Nothing below is to be printed except the lines between the line holding "[@warren](/profile/warren) - nope." and the line holding "If you want", inclusive, each exactly as it appears.

--------------------------------------------------

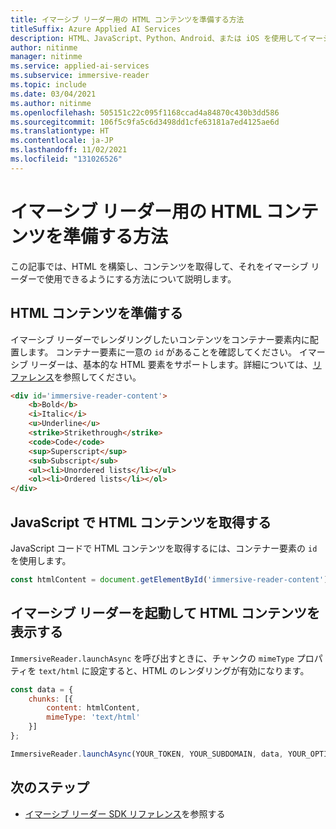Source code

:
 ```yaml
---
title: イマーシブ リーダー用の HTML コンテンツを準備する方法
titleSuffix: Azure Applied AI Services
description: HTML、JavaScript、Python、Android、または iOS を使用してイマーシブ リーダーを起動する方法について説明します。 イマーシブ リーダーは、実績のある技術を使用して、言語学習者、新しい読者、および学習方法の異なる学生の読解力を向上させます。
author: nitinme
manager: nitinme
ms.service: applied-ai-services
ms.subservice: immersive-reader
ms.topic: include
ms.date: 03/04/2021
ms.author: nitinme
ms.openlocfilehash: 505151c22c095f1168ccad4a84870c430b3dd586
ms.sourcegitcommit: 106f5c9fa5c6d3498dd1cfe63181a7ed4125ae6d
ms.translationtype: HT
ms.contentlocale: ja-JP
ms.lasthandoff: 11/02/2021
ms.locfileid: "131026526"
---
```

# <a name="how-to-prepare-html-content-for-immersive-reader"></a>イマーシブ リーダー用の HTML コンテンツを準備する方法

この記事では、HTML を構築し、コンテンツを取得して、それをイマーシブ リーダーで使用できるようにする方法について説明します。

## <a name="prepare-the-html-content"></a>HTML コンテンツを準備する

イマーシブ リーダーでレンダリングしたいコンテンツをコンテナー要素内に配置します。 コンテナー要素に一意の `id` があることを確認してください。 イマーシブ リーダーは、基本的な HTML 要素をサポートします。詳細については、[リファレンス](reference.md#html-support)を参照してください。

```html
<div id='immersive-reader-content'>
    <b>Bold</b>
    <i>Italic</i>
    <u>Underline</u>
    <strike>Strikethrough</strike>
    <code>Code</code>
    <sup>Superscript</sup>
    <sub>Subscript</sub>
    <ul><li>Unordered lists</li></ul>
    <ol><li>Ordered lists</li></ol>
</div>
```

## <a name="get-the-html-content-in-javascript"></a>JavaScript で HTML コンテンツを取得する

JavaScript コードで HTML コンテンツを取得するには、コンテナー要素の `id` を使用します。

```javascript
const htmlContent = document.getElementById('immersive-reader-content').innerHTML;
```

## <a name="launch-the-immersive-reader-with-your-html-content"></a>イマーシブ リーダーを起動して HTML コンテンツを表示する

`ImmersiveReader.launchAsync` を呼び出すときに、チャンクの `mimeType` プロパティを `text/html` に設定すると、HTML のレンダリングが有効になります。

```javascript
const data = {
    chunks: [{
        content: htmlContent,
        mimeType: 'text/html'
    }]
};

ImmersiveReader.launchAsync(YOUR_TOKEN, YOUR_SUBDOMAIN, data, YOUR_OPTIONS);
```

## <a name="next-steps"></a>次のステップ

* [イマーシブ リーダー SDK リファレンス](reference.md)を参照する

--------------------------------------------------

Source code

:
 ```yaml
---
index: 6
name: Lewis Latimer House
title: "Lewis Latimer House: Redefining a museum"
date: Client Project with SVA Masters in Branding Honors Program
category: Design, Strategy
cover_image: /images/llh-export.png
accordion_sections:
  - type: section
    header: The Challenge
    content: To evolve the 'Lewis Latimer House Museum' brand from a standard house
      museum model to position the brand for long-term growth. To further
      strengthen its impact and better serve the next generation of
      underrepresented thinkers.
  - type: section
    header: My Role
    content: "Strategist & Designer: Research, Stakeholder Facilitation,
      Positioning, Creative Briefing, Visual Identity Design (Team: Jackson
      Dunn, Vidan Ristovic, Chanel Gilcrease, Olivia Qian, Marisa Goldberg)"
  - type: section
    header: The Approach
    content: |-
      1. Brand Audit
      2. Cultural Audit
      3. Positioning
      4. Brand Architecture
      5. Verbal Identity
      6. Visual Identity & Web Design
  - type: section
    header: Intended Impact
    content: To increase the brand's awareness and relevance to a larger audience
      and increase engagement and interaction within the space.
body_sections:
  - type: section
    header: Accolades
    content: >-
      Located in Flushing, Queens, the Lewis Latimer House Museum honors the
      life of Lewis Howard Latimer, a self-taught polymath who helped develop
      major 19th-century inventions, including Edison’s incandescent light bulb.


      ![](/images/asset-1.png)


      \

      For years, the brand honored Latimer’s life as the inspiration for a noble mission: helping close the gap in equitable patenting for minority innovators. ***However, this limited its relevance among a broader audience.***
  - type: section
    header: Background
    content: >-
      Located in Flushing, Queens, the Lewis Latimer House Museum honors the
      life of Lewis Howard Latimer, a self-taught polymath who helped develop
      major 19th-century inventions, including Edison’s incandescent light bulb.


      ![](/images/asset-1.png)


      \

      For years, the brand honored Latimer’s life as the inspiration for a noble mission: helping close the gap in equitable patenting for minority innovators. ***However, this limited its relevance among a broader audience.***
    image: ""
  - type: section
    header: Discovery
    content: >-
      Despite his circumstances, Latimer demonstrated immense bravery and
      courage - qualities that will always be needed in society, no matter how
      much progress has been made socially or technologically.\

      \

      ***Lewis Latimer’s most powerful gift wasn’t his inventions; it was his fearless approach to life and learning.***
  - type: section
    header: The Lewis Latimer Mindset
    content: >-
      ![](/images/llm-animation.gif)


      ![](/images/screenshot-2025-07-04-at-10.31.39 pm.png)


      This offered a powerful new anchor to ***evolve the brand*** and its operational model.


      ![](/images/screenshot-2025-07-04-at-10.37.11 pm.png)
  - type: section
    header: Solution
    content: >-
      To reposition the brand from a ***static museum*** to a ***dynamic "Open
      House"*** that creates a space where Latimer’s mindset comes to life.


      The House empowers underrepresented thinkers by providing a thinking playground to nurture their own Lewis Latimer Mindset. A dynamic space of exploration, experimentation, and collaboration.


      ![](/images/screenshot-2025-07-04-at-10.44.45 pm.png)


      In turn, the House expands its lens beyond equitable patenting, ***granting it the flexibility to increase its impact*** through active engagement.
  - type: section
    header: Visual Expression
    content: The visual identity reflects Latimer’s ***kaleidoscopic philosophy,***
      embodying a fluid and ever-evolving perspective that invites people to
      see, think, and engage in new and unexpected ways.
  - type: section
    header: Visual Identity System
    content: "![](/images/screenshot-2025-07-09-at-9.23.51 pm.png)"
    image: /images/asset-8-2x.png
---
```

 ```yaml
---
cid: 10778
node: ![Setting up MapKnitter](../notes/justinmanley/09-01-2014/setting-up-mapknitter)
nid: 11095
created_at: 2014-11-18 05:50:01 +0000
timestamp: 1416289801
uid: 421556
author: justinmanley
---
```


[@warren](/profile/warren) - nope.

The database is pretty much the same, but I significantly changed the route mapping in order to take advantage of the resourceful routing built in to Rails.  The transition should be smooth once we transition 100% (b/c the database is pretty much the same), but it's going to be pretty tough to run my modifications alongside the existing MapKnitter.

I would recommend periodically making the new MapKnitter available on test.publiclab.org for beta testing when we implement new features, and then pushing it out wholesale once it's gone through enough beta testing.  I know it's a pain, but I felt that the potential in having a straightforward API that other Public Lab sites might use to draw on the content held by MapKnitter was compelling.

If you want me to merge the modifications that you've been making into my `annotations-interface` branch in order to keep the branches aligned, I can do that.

--------------------------------------------------

**Your solution:**
[@warren](/profile/warren) - nope.

The database is pretty much the same, but I significantly changed the route mapping in order to take advantage of the resourceful routing built in to Rails.  The transition should be smooth once we transition 100% (b/c the database is pretty much the same), but it's going to be pretty tough to run my modifications alongside the existing MapKnitter.

I would recommend periodically making the new MapKnitter available on test.publiclab.org for beta testing when we implement new features, and then pushing it out wholesale once it's gone through enough beta testing.  I know it's a pain, but I felt that the potential in having a straightforward API that other Public Lab sites might use to draw on the content held by MapKnitter was compelling.

If you want me to merge the modifications that you've been making into my `annotations-interface` branch in order to keep the branches aligned, I can do that.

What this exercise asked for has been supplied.